Of course, you might not catch and change your thoughts every time, but it helps to start to notice them. Dr. Neff points to intentional self-compassion breaks as one way to do this, focusing on the three components of self-compassion: “That you’re mindful about your suffering, you’re kind and supportive towards yourself, and you feel connected to others.” If it feels hard to start with your thoughts or feelings, physical touch can also help. Dr. Neff calls it a “strong signal of compassion” and points to research that shows it decreases our fight-or-flight response. All you have to do is put your hands on your heart or face and breathe. Dr. Neff says this is a gesture to “let your body know that you’re there for you.”

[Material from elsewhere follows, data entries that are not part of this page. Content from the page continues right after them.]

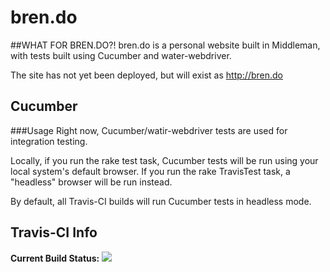 # bren.do
##WHAT FOR BREN.DO?!
bren.do is a personal website built in Middleman, with tests built 
using Cucumber and water-webdriver.

The site has not yet been deployed, but will exist as http://bren.do

## Cucumber
###Usage
Right now, Cucumber/watir-webdriver tests are used for integration testing.

Locally, if you run the rake test task, Cucumber tests will be run using your local system's
default browser. If you run the rake TravisTest task, a "headless" browser will be run instead.

By default, all Travis-CI builds will run Cucumber tests in headless mode.

## Travis-CI Info
**Current Build Status:**  ![](https://travis-ci.org/brennx0r/bren.do.svg?branch=master)
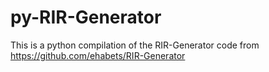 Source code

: # py-RIR-Generator
This is a python compilation of the RIR-Generator code from https://github.com/ehabets/RIR-Generator
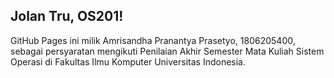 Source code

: ## Jolan Tru, OS201!

GitHub Pages ini milik Amrisandha Pranantya Prasetyo, 1806205400, sebagai persyaratan mengikuti Penilaian Akhir Semester Mata Kuliah Sistem Operasi di Fakultas Ilmu Komputer Universitas Indonesia.

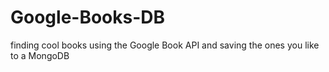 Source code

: # Google-Books-DB
finding cool books using the Google Book API and saving the ones you like to a MongoDB
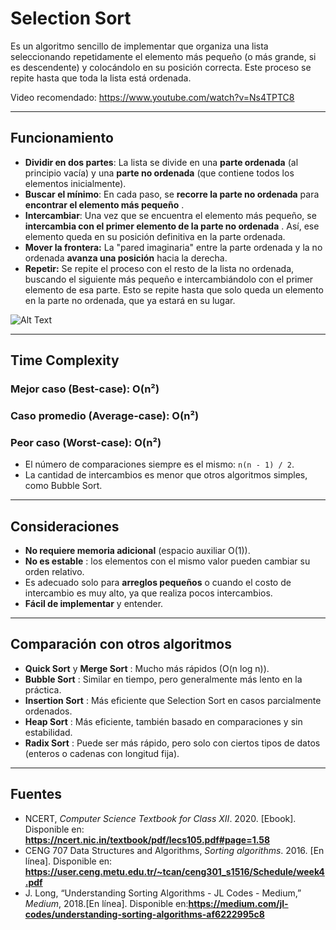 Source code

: # Selection Sort

Es un algoritmo sencillo de implementar que organiza una lista seleccionando repetidamente el elemento más pequeño (o más grande, si es descendente) y colocándolo en su posición correcta. Este proceso se repite hasta que toda la lista está ordenada.

Video recomendado: https://www.youtube.com/watch?v=Ns4TPTC8

---

## Funcionamiento

* **Dividir en dos partes**: La lista se divide en una **parte ordenada** (al principio vacía) y una **parte no ordenada** (que contiene todos los elementos inicialmente).
* **Buscar el mínimo**: En cada paso, se **recorre la parte no ordenada** para  **encontrar el elemento más pequeño** .
* **Intercambiar**: Una vez que se encuentra el elemento más pequeño, se  **intercambia con el primer elemento de la parte no ordenada** . Así, ese elemento queda en su posición definitiva en la parte ordenada.
* **Mover la frontera:** La "pared imaginaria" entre la parte ordenada y la no ordenada **avanza una posición** hacia la derecha.
* **Repetir:** Se repite el proceso con el resto de la lista no ordenada, buscando el siguiente más pequeño e intercambiándolo con el primer elemento de esa parte. Esto se repite hasta que solo queda un elemento en la parte no ordenada, que ya estará en su lugar.

![Alt Text](https://miro.medium.com/v2/resize:fit:200/format:webp/1*8guImFhbPKA4Q9k84sNaaA.gif)

---

## Time Complexity

### Mejor caso (Best-case): O(n²)

### Caso promedio (Average-case): O(n²)

### Peor caso (Worst-case): O(n²)

* El número de comparaciones siempre es el mismo: `n(n - 1) / 2`.
* La cantidad de intercambios es menor que otros algoritmos simples, como Bubble Sort.

---

## Consideraciones

* **No requiere memoria adicional** (espacio auxiliar O(1)).
* **No es estable** : los elementos con el mismo valor pueden cambiar su orden relativo.
* Es adecuado solo para **arreglos pequeños** o cuando el costo de intercambio es muy alto, ya que realiza pocos intercambios.
* **Fácil de implementar** y entender.

---

## Comparación con otros algoritmos

* **Quick Sort** y  **Merge Sort** : Mucho más rápidos (O(n log n)).
* **Bubble Sort** : Similar en tiempo, pero generalmente más lento en la práctica.
* **Insertion Sort** : Más eficiente que Selection Sort en casos parcialmente ordenados.
* **Heap Sort** : Más eficiente, también basado en comparaciones y sin estabilidad.
* **Radix Sort** : Puede ser más rápido, pero solo con ciertos tipos de datos (enteros o cadenas con longitud fija).

---

## Fuentes

* NCERT,  *Computer Science Textbook for Class XII*. 2020. [Ebook]. Disponible en: **https://ncert.nic.in/textbook/pdf/lecs105.pdf#page=1.58**
* CENG 707 Data Structures and Algorithms,  *Sorting algorithms*. 2016. [En línea]. Disponible en: **https://user.ceng.metu.edu.tr/~tcan/ceng301_s1516/Schedule/week4.pdf**
* J. Long, “Understanding Sorting Algorithms - JL Codes - Medium,”  *Medium*, 2018.[En línea]. Disponible en:**https://medium.com/jl-codes/understanding-sorting-algorithms-af6222995c8**
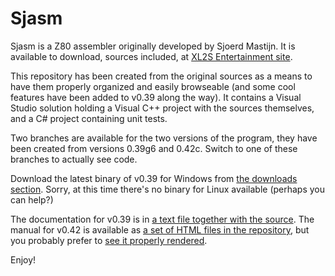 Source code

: # Sjasm #

Sjasm is a Z80 assembler originally developed by Sjoerd Mastijn. It is available to download, sources included, at [XL2S Entertainment site](http://home.online.nl/~smastijn/home.html).

This repository has been created from the original sources as a means to have them properly organized and easily browseable (and some cool features have been added to v0.39 along the way). It contains a Visual Studio solution holding a Visual C++ project with the sources themselves, and a C# project containing unit tests.

Two branches are available for the two versions of the program, they have been created from versions 0.39g6 and 0.42c. Switch to one of these branches to actually see code.

Download the latest binary of v0.39 for Windows from [the downloads section](https://bitbucket.org/konamiman/sjasm/downloads). Sorry, at this time there's no binary for Linux available (perhaps you can help?)

The documentation for v0.39 is in [a text file together with the source](https://bitbucket.org/konamiman/sjasm/src/v0.39/README.txt). The manual for v0.42 is available as [a set of HTML files in the repository](https://bitbucket.org/konamiman/sjasm/src/v0.42/Manual), but you probably prefer to [see it properly rendered](http://konamiman.bitbucket.org/sjasm-manual).

Enjoy!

If this all still feels a bit woo-woo to you, know that self-compassion has significant health benefits. Dr. Neff points to more than 5,000 research articles that have been written on everything from the benefits to stress, anxiety, and depression, in addition to relationships and physical health (many written by her and her research group). Practicing self-compassion can also help us feel less alone. Studies show this to be true during the pandemic, when many of us felt isolated. “Plus, it can make life more enjoyable if you aren't constantly criticizing yourself or second-guessing yourself,” Dr. Mukherji adds.
Still, and perhaps not surprising, we find ways to judge ourselves about our self-compassion. Pooja Lakshmin, MD, a psychiatrist specializing in women’s mental health and founder and CEO of Gemma and the author of Real Self-Care, says, “You have to be compassionate with your self-compassion. Meaning, expect to fall off the wagon and have days where you forget to be kind and generous to yourself. Even with the practice of self-compassion, we are not aiming for perfection.” It also takes time, like years, to be good at it.
Ultimately, I put my trust in my therapist and wrote down words on a few different sticky notes to acknowledge and challenge my negative thoughts in the moment. I wasn’t overly positive, I was realistic. “You might be stressed or anxious, but you can handle it,” I wrote. “This sucks, but you got this.”
I might not have loved myself at the moment, but I didn’t hate myself, either. To my surprise, it helped. I hope it helps you, too.
You don't have to buy into the parts of self-love that make you roll your eyes or laugh, but you can recognize it for what it can and can't do. In moments of suffering, turn to self-compassion instead. As Wise points out, “You can treat yourself to bubble baths, date nights, and vacations, but what counts is how you speak to yourself in moments of distress, sadness, or worry.” I couldn’t agree more.